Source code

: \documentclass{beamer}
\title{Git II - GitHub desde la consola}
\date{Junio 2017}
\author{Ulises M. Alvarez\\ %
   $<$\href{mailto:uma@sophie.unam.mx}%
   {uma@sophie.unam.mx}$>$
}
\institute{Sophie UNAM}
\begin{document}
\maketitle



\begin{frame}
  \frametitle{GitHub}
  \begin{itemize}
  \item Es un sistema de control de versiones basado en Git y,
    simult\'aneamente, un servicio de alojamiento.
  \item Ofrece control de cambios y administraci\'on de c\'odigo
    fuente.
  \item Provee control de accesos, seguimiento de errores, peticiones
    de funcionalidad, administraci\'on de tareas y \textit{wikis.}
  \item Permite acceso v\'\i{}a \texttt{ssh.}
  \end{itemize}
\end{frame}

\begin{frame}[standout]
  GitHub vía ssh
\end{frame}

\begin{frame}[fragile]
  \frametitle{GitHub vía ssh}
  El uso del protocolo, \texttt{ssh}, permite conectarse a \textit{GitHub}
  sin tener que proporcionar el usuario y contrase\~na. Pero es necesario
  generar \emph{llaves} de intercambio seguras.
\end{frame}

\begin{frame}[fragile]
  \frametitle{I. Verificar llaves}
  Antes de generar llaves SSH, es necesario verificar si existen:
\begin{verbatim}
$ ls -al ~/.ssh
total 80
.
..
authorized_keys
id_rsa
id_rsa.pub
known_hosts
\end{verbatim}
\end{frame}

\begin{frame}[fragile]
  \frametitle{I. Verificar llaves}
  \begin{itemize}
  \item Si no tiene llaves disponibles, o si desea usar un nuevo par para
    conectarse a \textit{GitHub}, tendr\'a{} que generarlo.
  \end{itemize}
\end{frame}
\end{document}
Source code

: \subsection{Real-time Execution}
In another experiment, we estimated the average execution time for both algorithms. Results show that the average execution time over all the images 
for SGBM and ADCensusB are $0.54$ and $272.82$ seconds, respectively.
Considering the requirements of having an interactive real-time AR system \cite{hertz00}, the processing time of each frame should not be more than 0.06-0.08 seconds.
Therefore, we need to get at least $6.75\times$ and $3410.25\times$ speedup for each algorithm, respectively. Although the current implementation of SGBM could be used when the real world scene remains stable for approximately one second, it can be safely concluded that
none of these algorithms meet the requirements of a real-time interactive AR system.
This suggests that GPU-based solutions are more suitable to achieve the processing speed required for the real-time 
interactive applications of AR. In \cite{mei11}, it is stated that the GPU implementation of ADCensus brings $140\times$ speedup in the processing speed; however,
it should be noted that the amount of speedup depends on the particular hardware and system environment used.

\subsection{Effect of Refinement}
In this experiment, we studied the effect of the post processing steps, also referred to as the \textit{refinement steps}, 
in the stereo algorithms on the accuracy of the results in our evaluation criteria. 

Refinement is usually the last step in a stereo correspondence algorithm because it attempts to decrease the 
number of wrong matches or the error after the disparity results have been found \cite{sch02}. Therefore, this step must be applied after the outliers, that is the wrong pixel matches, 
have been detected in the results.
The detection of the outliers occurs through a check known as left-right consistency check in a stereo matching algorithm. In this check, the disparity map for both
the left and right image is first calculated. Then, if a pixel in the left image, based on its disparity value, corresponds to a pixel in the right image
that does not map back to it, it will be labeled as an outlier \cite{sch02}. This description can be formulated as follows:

───

* **Goal of the exercise**
Which lines of the data include "both"? Copy each of them.

* **Final answer**
In another experiment, we estimated the average execution time for both algorithms. Results show that the average execution time over all the images 
The detection of the outliers occurs through a check known as left-right consistency check in a stereo matching algorithm. In this check, the disparity map for both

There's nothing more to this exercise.